== Problem description ==
Please quote exactly the lines below from the line containing "he finally entrusts" to the line containing "stops. When he", both lines included, and nothing else.

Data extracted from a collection
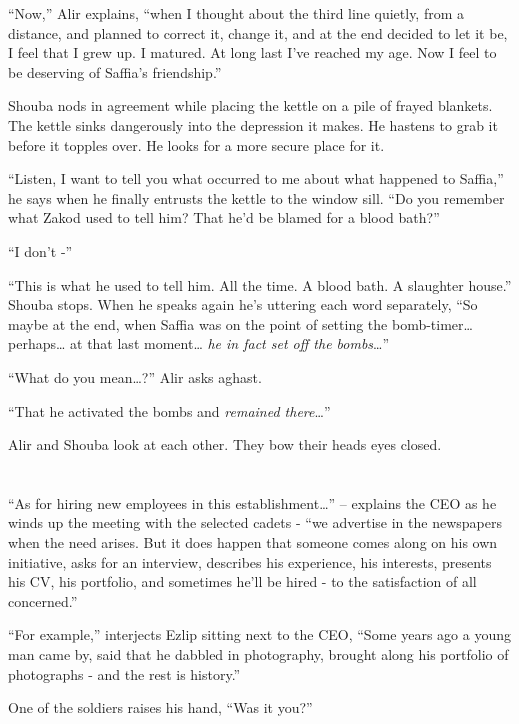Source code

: \documentclass[twoside,11pt]{book}
\begin{document}
``Now,'' Alir explains, ``when I thought about the third line quietly, from a
distance, and planned to correct it, change it, and at the end decided to let it be, I feel that I grew up. I matured.
At long last I've reached my age. Now I feel to be deserving of Saffia's friendship.''

Shouba nods in agreement while placing the kettle on a pile of frayed blankets. The kettle sinks dangerously into the
depression it makes. He hastens to grab it before it topples over. He looks for a more secure place for it.

``Listen, I want to tell you what occurred to me about what happened to Saffia,'' he says when
he finally entrusts the kettle to the window sill. ``Do you remember what Zakod used to tell him? That
he'd be blamed for a blood bath?''

``I don't -''

``This is what he used to tell him. All the time. A blood bath. A slaughter house.'' Shouba
stops. When he speaks again he's uttering each word separately, ``So maybe at the end, when Saffia was on
the point of setting the bomb-timer{\dots} perhaps{\dots} at that last moment{\dots} \textit{he in fact set off the
bombs}{\dots}''

``What do you mean{\ldots}?'' Alir asks aghast.

``That he activated the bombs and \textit{remained there}{\dots}''

Alir and Shouba look at each other. They bow their heads eyes closed.


\bigskip

\chapter{}

``As for hiring new employees in this establishment{\dots}'' -- explains the CEO as he winds up the
meeting with the selected cadets - ``we advertise in the newspapers when the need arises. But it does happen that
someone comes along on his own initiative, asks for an interview, describes his experience, his interests, presents his
CV, his portfolio, and sometimes he'll be hired - to the satisfaction of all concerned.''

``For example,'' interjects Ezlip sitting next to the CEO, ``Some years ago a
young man came by, said that he dabbled in photography, brought along his portfolio of photographs - and the rest is
history.''

One of the soldiers raises his hand, ``Was it you?''
\end{document}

== Exercise result ==
he finally entrusts the kettle to the window sill. ``Do you remember what Zakod used to tell him? That
he'd be blamed for a blood bath?''

``I don't -''

``This is what he used to tell him. All the time. A blood bath. A slaughter house.'' Shouba
stops. When he speaks again he's uttering each word separately, ``So maybe at the end, when Saffia was on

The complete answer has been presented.